- **Directions**
There is material below. Print exactly the lines starting at the line with "with extreme care!" and ending at the line with "### Alkali Metal Compounds", ends included, and no others.

- **Data supplied**

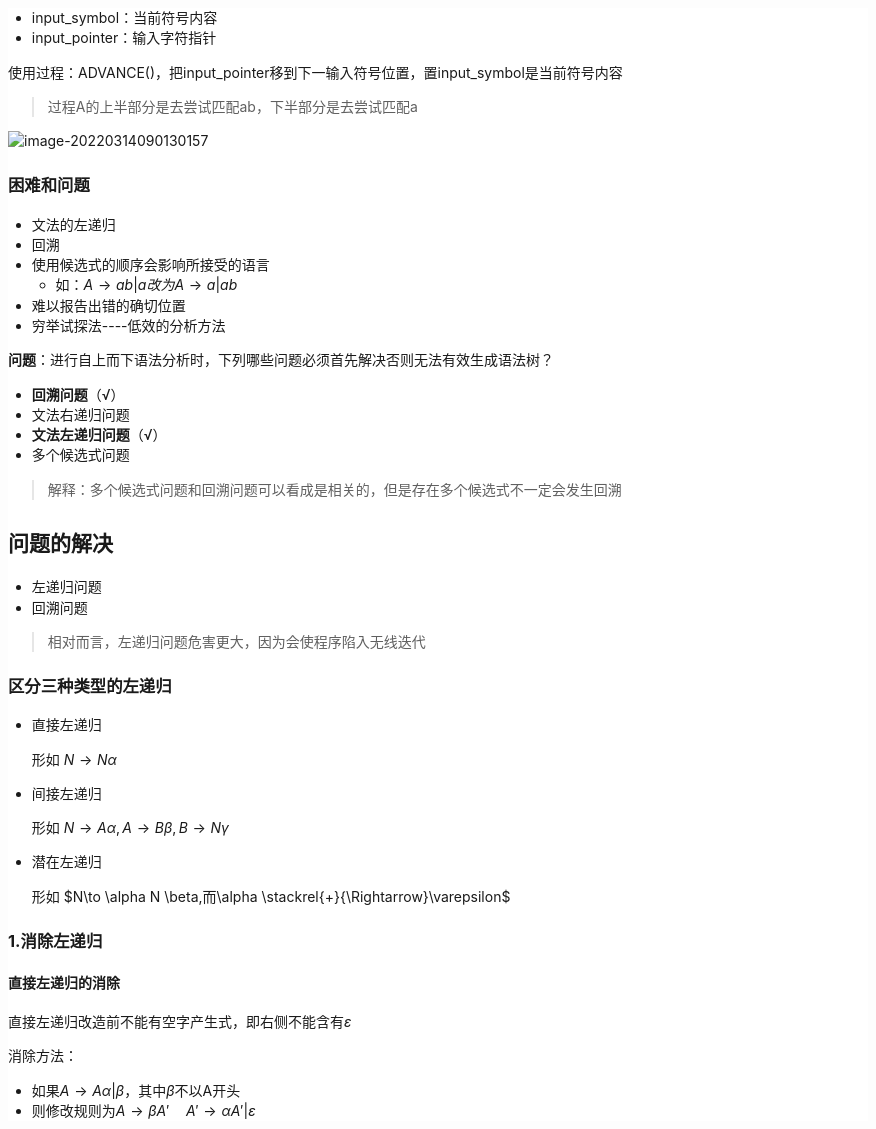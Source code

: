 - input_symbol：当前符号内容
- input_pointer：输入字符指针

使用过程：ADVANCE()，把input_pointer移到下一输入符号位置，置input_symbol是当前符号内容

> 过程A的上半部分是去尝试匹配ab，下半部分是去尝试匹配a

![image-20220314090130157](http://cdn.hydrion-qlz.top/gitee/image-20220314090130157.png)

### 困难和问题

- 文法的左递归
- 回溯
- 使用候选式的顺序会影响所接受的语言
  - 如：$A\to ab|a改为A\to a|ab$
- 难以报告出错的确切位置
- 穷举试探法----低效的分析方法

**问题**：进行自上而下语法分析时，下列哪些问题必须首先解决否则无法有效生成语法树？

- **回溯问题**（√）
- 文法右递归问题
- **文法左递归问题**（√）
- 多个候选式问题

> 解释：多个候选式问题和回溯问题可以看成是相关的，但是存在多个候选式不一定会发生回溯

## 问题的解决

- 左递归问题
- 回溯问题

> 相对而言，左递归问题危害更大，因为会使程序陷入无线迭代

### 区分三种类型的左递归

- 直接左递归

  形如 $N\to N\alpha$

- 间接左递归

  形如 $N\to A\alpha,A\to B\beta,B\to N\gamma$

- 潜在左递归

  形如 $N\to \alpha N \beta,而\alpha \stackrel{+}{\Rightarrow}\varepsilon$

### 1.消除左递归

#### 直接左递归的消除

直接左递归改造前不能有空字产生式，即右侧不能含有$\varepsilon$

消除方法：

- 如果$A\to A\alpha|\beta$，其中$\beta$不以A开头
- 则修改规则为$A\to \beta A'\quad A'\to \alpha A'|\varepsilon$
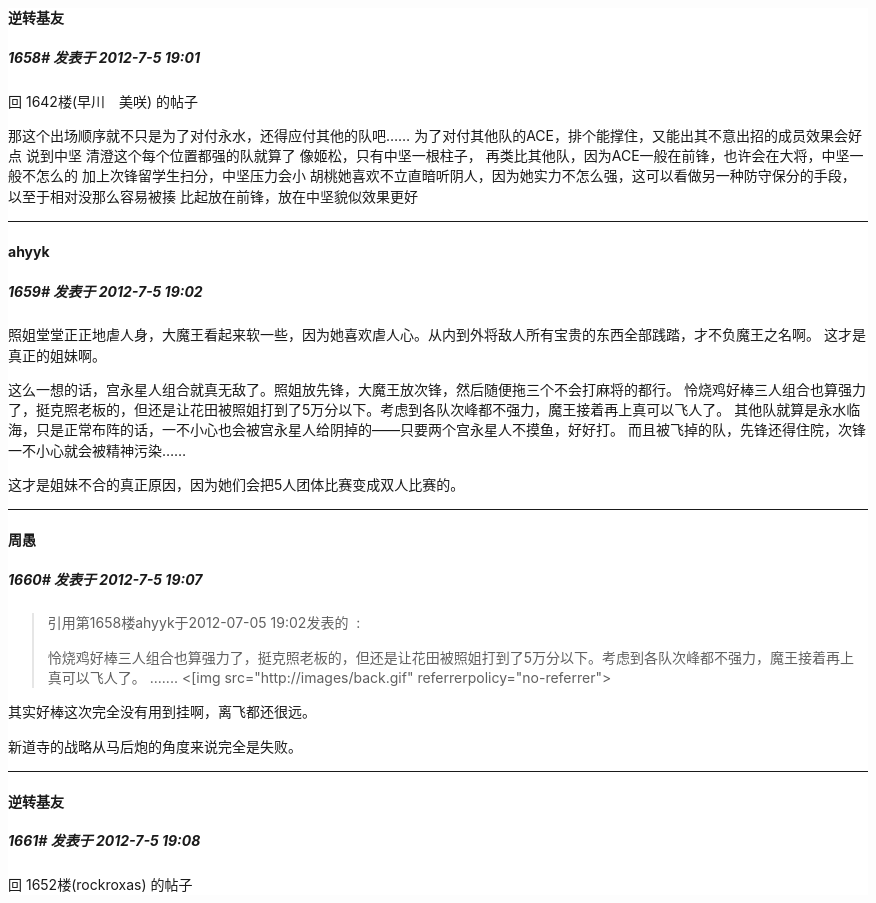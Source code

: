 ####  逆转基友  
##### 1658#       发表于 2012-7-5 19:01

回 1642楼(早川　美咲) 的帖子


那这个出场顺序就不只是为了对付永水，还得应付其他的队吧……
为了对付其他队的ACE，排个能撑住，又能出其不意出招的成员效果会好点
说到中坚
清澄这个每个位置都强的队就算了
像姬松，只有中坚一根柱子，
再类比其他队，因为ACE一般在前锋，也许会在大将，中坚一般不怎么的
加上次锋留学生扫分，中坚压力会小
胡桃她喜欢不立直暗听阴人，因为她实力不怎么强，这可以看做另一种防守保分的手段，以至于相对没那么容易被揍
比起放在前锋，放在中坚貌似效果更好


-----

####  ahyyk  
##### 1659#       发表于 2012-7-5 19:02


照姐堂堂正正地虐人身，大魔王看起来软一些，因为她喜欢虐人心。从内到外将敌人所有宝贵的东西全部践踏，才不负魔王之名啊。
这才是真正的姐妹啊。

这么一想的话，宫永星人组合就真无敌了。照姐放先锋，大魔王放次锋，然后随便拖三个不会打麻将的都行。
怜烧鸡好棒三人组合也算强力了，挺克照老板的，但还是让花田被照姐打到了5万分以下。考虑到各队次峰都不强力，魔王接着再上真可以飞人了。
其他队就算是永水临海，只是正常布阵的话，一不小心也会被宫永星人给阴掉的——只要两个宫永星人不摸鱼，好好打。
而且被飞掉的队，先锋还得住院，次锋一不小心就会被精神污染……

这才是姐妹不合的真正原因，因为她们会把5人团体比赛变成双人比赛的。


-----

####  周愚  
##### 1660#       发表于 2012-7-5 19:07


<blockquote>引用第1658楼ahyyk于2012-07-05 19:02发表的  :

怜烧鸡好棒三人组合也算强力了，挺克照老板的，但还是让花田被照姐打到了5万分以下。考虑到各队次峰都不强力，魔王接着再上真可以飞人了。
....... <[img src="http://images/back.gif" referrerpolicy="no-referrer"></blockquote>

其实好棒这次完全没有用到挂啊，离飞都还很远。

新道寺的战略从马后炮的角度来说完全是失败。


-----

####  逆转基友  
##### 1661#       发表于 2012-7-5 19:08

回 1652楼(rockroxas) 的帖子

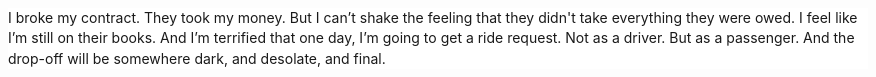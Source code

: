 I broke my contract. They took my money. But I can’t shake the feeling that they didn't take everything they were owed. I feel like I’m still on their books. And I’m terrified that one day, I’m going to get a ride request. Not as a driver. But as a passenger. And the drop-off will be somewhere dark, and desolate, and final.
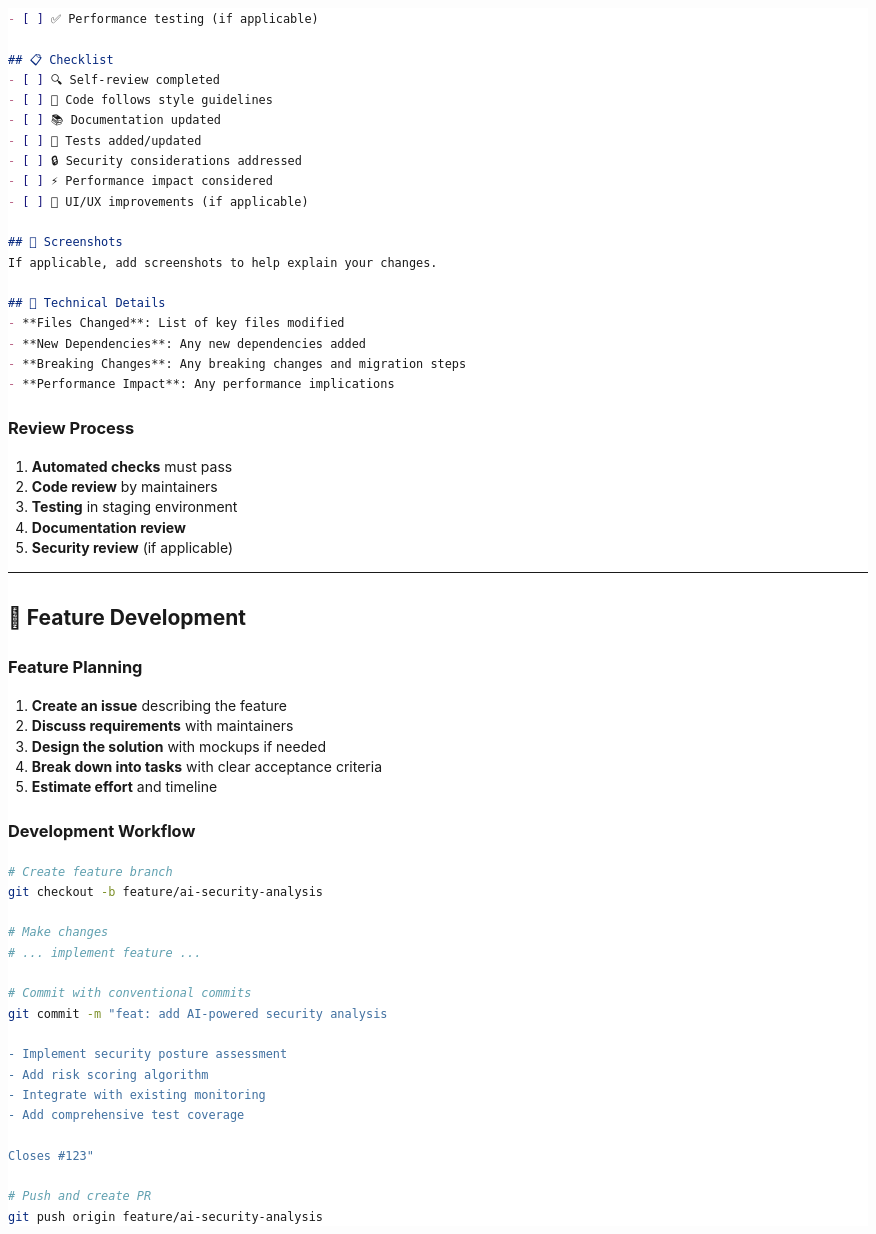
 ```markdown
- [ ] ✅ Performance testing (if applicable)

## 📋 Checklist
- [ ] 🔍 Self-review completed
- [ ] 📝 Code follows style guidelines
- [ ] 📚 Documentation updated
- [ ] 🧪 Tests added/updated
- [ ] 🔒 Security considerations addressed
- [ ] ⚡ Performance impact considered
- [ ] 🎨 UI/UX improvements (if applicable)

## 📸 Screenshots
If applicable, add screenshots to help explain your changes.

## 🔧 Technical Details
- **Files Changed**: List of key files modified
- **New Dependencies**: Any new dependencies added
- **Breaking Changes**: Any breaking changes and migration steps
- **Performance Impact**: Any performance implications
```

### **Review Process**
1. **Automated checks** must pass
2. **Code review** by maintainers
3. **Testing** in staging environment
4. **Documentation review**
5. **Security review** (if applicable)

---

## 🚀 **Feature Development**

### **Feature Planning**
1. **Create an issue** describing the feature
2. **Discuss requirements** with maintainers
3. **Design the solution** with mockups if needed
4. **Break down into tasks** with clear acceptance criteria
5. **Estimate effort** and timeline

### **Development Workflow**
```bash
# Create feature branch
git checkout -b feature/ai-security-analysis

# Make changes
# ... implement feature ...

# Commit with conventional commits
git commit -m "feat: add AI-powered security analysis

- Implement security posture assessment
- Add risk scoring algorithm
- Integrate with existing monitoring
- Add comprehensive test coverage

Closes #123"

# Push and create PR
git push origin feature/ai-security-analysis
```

==

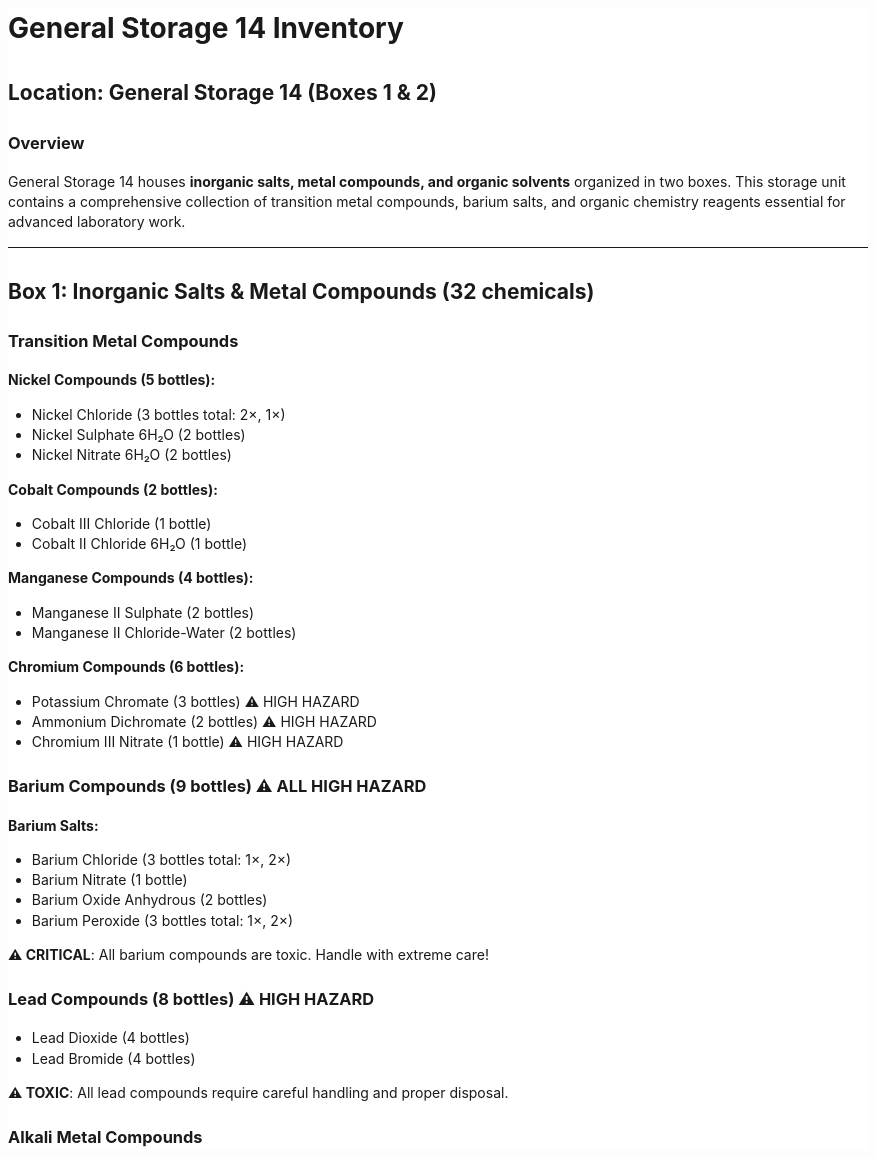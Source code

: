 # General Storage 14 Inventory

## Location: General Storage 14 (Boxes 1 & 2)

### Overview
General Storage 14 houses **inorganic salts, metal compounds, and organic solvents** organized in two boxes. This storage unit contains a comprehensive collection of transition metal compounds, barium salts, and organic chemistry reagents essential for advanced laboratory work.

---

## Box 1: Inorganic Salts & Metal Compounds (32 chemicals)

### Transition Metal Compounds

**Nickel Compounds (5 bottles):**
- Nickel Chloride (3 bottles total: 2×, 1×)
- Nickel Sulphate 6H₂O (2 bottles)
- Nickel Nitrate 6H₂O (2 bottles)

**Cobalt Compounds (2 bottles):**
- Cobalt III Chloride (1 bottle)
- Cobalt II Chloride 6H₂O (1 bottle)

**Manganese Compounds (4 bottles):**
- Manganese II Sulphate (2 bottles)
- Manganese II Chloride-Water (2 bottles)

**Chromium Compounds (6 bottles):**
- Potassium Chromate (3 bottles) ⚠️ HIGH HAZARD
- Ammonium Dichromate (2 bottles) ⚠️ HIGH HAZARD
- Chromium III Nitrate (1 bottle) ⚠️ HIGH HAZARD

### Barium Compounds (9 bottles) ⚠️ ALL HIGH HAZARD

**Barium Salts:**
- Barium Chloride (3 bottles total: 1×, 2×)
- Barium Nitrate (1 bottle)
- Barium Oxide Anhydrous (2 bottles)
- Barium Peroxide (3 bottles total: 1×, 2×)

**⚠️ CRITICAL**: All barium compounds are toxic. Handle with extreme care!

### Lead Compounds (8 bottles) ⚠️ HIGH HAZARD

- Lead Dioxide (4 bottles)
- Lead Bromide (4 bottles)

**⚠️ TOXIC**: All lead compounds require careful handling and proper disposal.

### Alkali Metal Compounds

- **Exercise output**
**⚠️ CRITICAL**: All barium compounds are toxic. Handle with extreme care!

### Lead Compounds (8 bottles) ⚠️ HIGH HAZARD

- Lead Dioxide (4 bottles)
- Lead Bromide (4 bottles)

**⚠️ TOXIC**: All lead compounds require careful handling and proper disposal.

### Alkali Metal Compounds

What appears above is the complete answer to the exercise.